First stage of the project will involve:
1.Investigative discussion with Global Rainfall Atlas team in Canberra:research seminar for artists and group attendance at an artwork. Reading lists from/for all. In Melbourne, discussion and expert advice from Dr Adrian Pearce on the optimal interpretation of complex datasets will inform how data will be incorporated and flow between respective interpretations.
2.The pilot implementation of software and sounding mechanisms (instruments) to attribute data from the Global Atlas project and/or similar or emergent outcomes. For example, MF/TH are interested to direct data to drive resonating bodies, or to regulate water dripping onto a discarded piano.
3.Discussion and development of the working process which includes considering the framework for the interactive process between all and articulating responses to the rainfall data. This will occur through Friday morning weather/coffee meetings between artists and scientists as available.

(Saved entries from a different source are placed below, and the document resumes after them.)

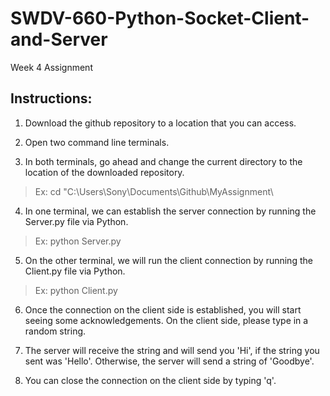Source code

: # SWDV-660-Python-Socket-Client-and-Server
Week 4 Assignment

## Instructions:  

1. Download the github repository to a location that you can access.  

2. Open two command line terminals.  

3. In both terminals, go ahead and change the current directory to the location of the downloaded repository. 

> Ex: cd "C:\Users\Sony\Documents\Github\MyAssignment\

4. In one terminal, we can establish the server connection by running the Server.py file via Python.  

> Ex:   python Server.py
   
5.  On the other terminal, we will run the client connection by running the Client.py file via Python. 

> Ex: python Client.py
   
6. Once the connection on the client side is established, you will start seeing some acknowledgements.  On the client side, please type in  a random string.  

7. The server will receive the string and will send you 'Hi', if the string you sent was 'Hello'.  Otherwise, the server will send a string of 'Goodbye'.  

8.  You can close the connection on the client side by typing 'q'.  
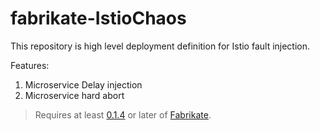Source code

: # fabrikate-IstioChaos 

This repository is high level deployment definition for Istio fault injection. 

Features:

1. Microservice Delay injection
2. Microservice hard abort


> Requires at least [0.1.4](https://github.com/Microsoft/fabrikate/releases) or later of [Fabrikate](https://github.com/Microsoft/fabrikate).


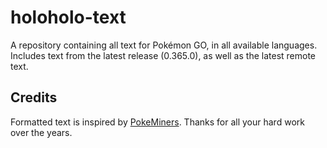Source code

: # holoholo-text
A repository containing all text for Pokémon GO, in all available languages.  
Includes text from the latest release (0.365.0), as well as the latest remote text.

## Credits
Formatted text is inspired by [PokeMiners](https://github.com/PokeMiners). Thanks for all your hard work over the years.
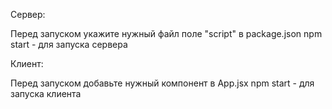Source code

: Сервер:

Перед запуском укажите нужный файл поле "script" в package.json
npm start - для запуска сервера


Клиент:

Перед запуском добавьте нужный компонент в App.jsx
npm start - для запуска клиента
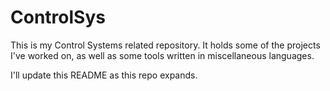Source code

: ControlSys
==========

This is my Control Systems related repository. It holds some of the projects 
I've worked on, as well as some tools written in miscellaneous languages.


I'll update this README as this repo expands.
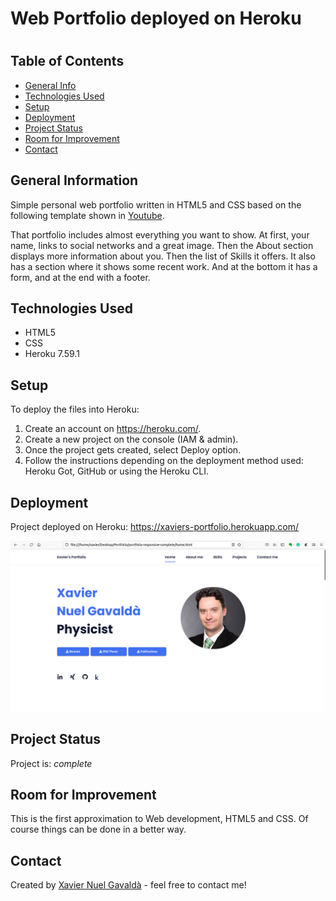 # Web Portfolio deployed on Heroku

# 




## Table of Contents
* [General Info](#general-information)
* [Technologies Used](#technologies-used)
* [Setup](#setup)
* [Deployment](#usage)
* [Project Status](#project-status)
* [Room for Improvement](#room-for-improvement)
* [Contact](#contact)
<!-- * [License](#license) -->


## General Information
Simple personal web portfolio written in HTML5 and CSS based on the following template shown in [Youtube](https://www.youtube.com/watch?v=AKNvTxWOdKw).

That portfolio includes almost everything you want to show. At first, your name, links to social networks and a great image. 
Then the About section displays more information about you. Then the list of Skills it offers. It also has a section where 
it shows some recent work. And at the bottom it has a form, and at the end with a footer.


## Technologies Used
- HTML5
- CSS
- Heroku 7.59.1


## Setup
To deploy the files into Heroku:
1. Create an account on  https://heroku.com/.
2. Create a new project on the console (IAM & admin).
3. Once the project gets created, select Deploy option.
4. Follow the instructions depending on the deployment method used: Heroku Got, GitHub or using the Heroku CLI.

## Deployment
Project deployed on Heroku: https://xaviers-portfolio.herokuapp.com/

![preview img](/assets/img/portfolio_screenshot.png)


## Project Status
Project is: _complete_ 

## Room for Improvement
This is the first approximation to Web development, HTML5 and CSS. Of course things can be done in a better way.  

## Contact
Created by [Xavier Nuel Gavaldà](xaviernuelgav@gmail.com) - feel free to contact me!


<!-- Optional -->
<!-- ## License -->
<!-- This project is open source and available under the [... License](). -->
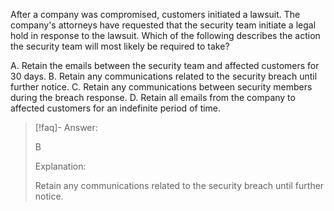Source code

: 
After a company was compromised, customers initiated a lawsuit. The company's attorneys have requested that the security team initiate a legal hold in response to the lawsuit. Which of the following describes the action the security team will most likely be required to take? 

A. Retain the emails between the security team and affected customers for 30 days. 
B. Retain any communications related to the security breach until further notice. 
C. Retain any communications between security members during the breach response. 
D. Retain all emails from the company to affected customers for an indefinite period of time.

> [!faq]- Answer: 
> 
> B 
> 
> Explanation: 
> 
> Retain any communications related to the security breach until further notice.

4.Discussion related to the ongoing and international nature of the project, including the commissioning/recruitment of international artists.
5.Construction of prototype of installation. Artists will work in their studio spaces, and in the common space at the Meat Market, bringing their components together at various stages of the development to articulate the combined “orchestration” of the work.
6 Final two week intensive at ArtsHouse with showing and roundtable artist-scientist discussion.
Why?
The overwhelming quantity and variety of data related to climate change has led to a difficulty in representing and reflecting the issue in broader cultural terms. This particular group of artists and scientists are already working with ideas of scale and practicalities and suppostions concerning weather and are in unique positions to create work. This project continues our investigations into arts-science.
Placement of work aesthetically/internationally
The investigation of natural and elemental forces, including the weather, is a widespread and increasingly topical area of artistic practice. Approaches have ranged from the placement of material objects in landscape and highlighting temporary and permanent transformation, to the widespread representation of data (encapsulated in the phrase the database aesthetic). While the collected artists have tackled both these extremes, the articulation of a systems approach in a joint artistic process itself perhaps sits more closely with more collaborative performance or cinematic forms that require complex divisions of labour to distil a singular product such as a piece of theatre or film.
A similar process is reflected in the examples of jointly realised sound works that were a feature when the possibility for both serial and simultaneous transmission of musical materials arose about ten years ago on the internet.
The idea of data flows around and to and from the individual and joint practices of the artists we feel is a significant inter-disciplinary innovation within the area of installation. Particularly, the idea that a “solution” to the complexity of phenomena such as changing rainfall patterns can only arise when collections of discrete entities (artists, nations, companies) contribute a multi-faceted, yet co-ordinated and integrated representation. It’s an old, perhaps unfashionable, idea to model “unity of purpose”, yet through the workings of an artistic process the idea of unity becomes invigorated as dynamic, responsive and worked.
Gauge is modelling a collective response across art-forms and disciplines that promises both great beauty and poignancy. It specifically engages with one of the critical cultural and political issues for our time, linking directly with cogent data/ predictions relating to rainfall.